The government of Uganda has applied for a loan of $328m from the African Development Bank and the French Agency for Development to build its flagship smart motorway between the capital, Kampala, and the port of Jinja on the northern shore of Lake Victoria, a distance of about 77km.

The six-lane digital toll road is expected to cost up to $1.5bn, with the remainder of the funding to be supplied by the consortium building the route and the Ugandan government’s transport budget.

The project has been on the government’s to-do list for more than 10 years. In 2010, it hired UK consultant Integrated Transport Planning to carry out a feasibility study, and originally planned to begin work in 2015 and complete in 2020.

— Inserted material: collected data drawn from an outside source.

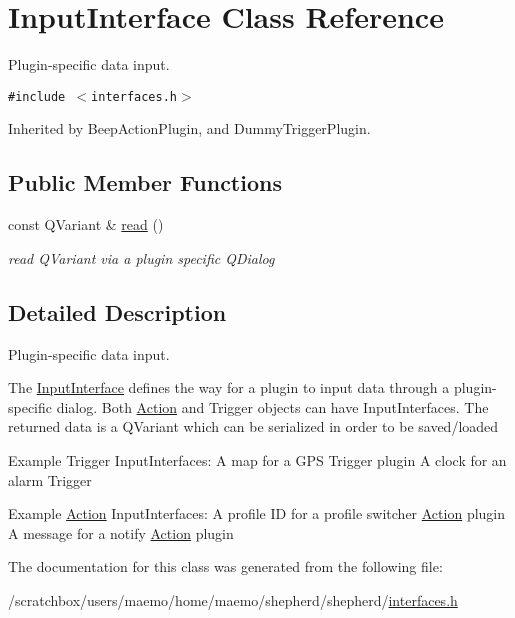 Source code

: \hypertarget{class_input_interface}{
\section{InputInterface Class Reference}
\label{class_input_interface}
}
Plugin-specific data input.  


{\tt \#include $<$interfaces.h$>$}

Inherited by BeepActionPlugin, and DummyTriggerPlugin.

\subsection*{Public Member Functions}
\begin{CompactItemize}
\item 
\hypertarget{class_input_interface_360b53fc4f09f786dfb17a721f73bb6d}{
const QVariant \& \hyperlink{class_input_interface_360b53fc4f09f786dfb17a721f73bb6d}{read} ()}
\label{class_input_interface_360b53fc4f09f786dfb17a721f73bb6d}

\begin{CompactList}\small\item\em read QVariant via a plugin specific QDialog \item\end{CompactList}\end{CompactItemize}


\subsection{Detailed Description}
Plugin-specific data input. 

The \hyperlink{class_input_interface}{InputInterface} defines the way for a plugin to input data through a plugin-specific dialog. Both \hyperlink{interface_action}{Action} and Trigger objects can have InputInterfaces. The returned data is a QVariant which can be serialized in order to be saved/loaded

Example Trigger InputInterfaces: A map for a GPS Trigger plugin A clock for an alarm Trigger

Example \hyperlink{interface_action}{Action} InputInterfaces: A profile ID for a profile switcher \hyperlink{interface_action}{Action} plugin A message for a notify \hyperlink{interface_action}{Action} plugin 

The documentation for this class was generated from the following file:\begin{CompactItemize}
\item 
/scratchbox/users/maemo/home/maemo/shepherd/shepherd/\hyperlink{interfaces_8h}{interfaces.h}\end{CompactItemize}
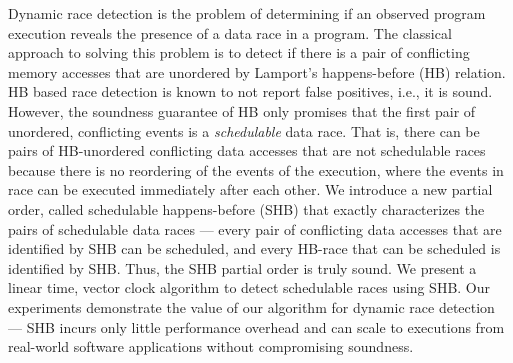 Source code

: 
Dynamic race detection is the problem of determining if an observed
program execution reveals the presence of a data race in a
program. The classical approach to solving this problem is to detect
if there is a pair of conflicting memory accesses that are unordered
by Lamport's happens-before (HB) relation. 
HB based race detection is known to not report false positives, i.e.,
it is sound.
However, the soundness guarantee of HB only promises 
that the first pair of unordered, conflicting events is a 
\emph{schedulable} data race. That is, there
can be pairs of HB-unordered conflicting data accesses that are
not schedulable races because there is no reordering of
the events of the execution, where the events in race can be executed
immediately after each other. We introduce a new partial order, called
schedulable happens-before (SHB) that exactly characterizes the pairs of
schedulable data races --- every pair of conflicting data accesses
that are identified by SHB can be scheduled, and every HB-race that can be
scheduled is identified by SHB. 
Thus, the SHB partial order is truly sound.
We present
a linear time, vector clock algorithm to detect schedulable races
using SHB. 
Our experiments demonstrate the value of our algorithm for dynamic race
detection --- SHB incurs only little performance overhead and can scale to
executions from real-world software applications without
compromising soundness. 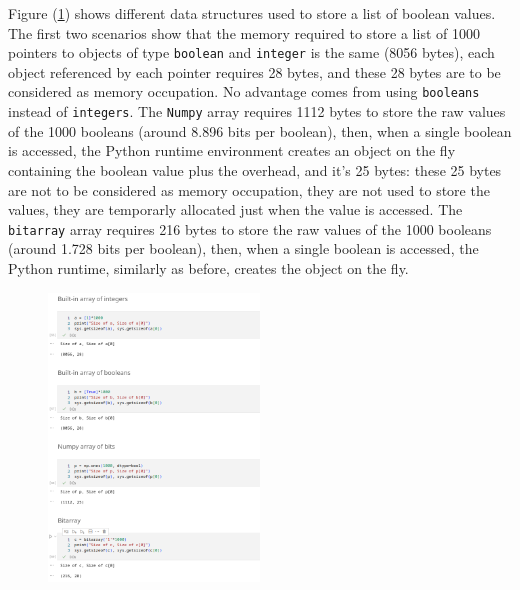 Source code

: \documentclass{beamer}
\begin{document}
\begin{frame}{}
    Figure (\ref{fig:mem_array}) shows different data structures used to store a list of boolean values.
    The first two scenarios show that the memory required to store a list of
    1000 pointers to objects of type \texttt{boolean} and \texttt{integer} is 
    the same (8056 bytes), each object referenced by each pointer requires 28 bytes,
    and these 28 bytes are to be considered as memory occupation.
    No advantage comes from using \texttt{booleans} instead of \texttt{integers}.
    The \texttt{Numpy} array requires 1112 bytes to store the raw values of 
    the 1000 booleans (around 8.896 bits per boolean), then, when a single boolean
    is accessed, the Python runtime environment creates an object on the 
    fly containing the
    boolean value plus the overhead, and it's 25 bytes: these 25 bytes are not
    to be considered as memory occupation, they are not used to store
    the values, they are temporarly allocated just when the value is accessed.
    The \texttt{bitarray} array requires 216 bytes to store the raw values of
    the 1000 booleans (around 1.728 bits per boolean), then, when a single boolean
    is accessed, the Python runtime, similarly as before, creates the object on the fly.
\end{frame}

\begin{frame}
        \begin{figure}
            \centering
            \includegraphics[width=0.5\textwidth]{mem_array.png}
            \label{fig:mem_array}
        \end{figure}
\end{frame}
\end{document}

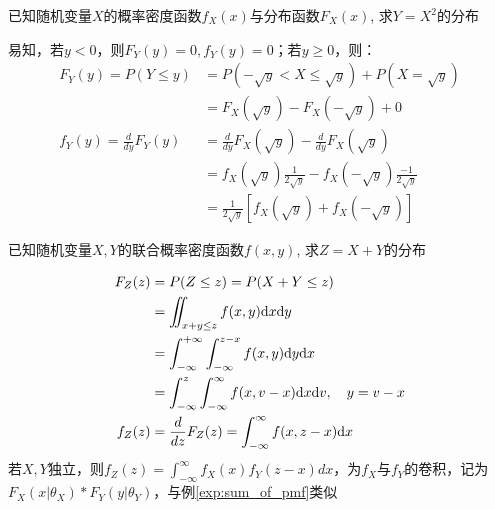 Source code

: \begin{example}
    已知随机变量$X$的概率密度函数$f_X(x)$与分布函数$F_X(x)$, 求$Y=X^2$的分布
\end{example}
\begin{solution}
    易知，若$y<0$，则$F_Y(y)=0,f_Y(y)=0$；若$y\ge 0$，则：
    \begin{align*}
        F_Y(y)=P(Y\le y)           & =P(-\sqrt{y}<X\le \sqrt{y})+P(X=\sqrt{y})                             \\
                                   & =F_X(\sqrt{y})-F_X(-\sqrt{y})+0                                       \\
        f_Y(y) =\frac{d}{dy}F_Y(y) & =\frac{d}{dy}F_X(\sqrt{y}) -\frac{d}{dy}F_X(\sqrt{y})                 \\
                                   & =f_X(\sqrt{y})\frac{1}{2\sqrt{y}} -f_X(-\sqrt{y})\frac{-1}{2\sqrt{y}} \\
                                   & =\frac1{2\sqrt{y}}[f_X(\sqrt{y})+f_X(-\sqrt{y})]
    \end{align*}
\end{solution}

\begin{example}[连续变量之和]\label{exp:sum_of_pdf}
    已知随机变量$X,Y$的联合概率密度函数$f(x,y)$, 求$Z=X+Y$的分布
\end{example}
\begin{solution}
    \begin{align*}
        F_Z(z) & =P(Z\le z)=P(X+Y\le z)                                                    \\
               & =\iint_{x+y\le z}f(x,y)\mathrm{d} x \mathrm{d} y                                          \\
               & =\int_{-\infty}^{+\infty}\int_{-\infty}^{z-x}f(x,y) \mathrm{d} y \mathrm{d} x             \\
               & =\int_{-\infty}^{z}\int_{-\infty}^{\infty}f(x,v-x)\mathrm{d} x \mathrm{d} v, \quad y= v-x \\
        f_Z(z) & =\frac{d}{dz}F_Z(z)=\int_{-\infty}^{\infty}f(x,z-x)\mathrm{d} x
    \end{align*}
    若$X,Y$独立，则$f_Z(z)=\int_{-\infty}^{\infty}f_X(x)f_Y(z-x)dx$，为$f_X$与$f_Y$的卷积，记为$F_X(x|\theta_X)*F_Y(y|\theta_Y)$，与例\ref{exp:sum_of_pmf}类似
\end{solution}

The Uganda National Roads Authority said the delay was caused by the lack of a legal framework for Uganda’s first toll road and the difficulty of agreeing terms for the public-private partnership, given the difficulty in predicting traffic volumes on the route.

In December 2018, it was announced that a shortlist of four consortiums had been chosen to compete for the work, including major players from China, France, Portugal, Turkey, Austria and South Korea (see further reading). No winner has yet been named.

The government hopes to obtain the loan with a grace period of eight years and a 25-year repayment period. The African Development Bank has suggested an interest rate of 2.25%, whereas the French Agency for Development has named a figure of 1.5%.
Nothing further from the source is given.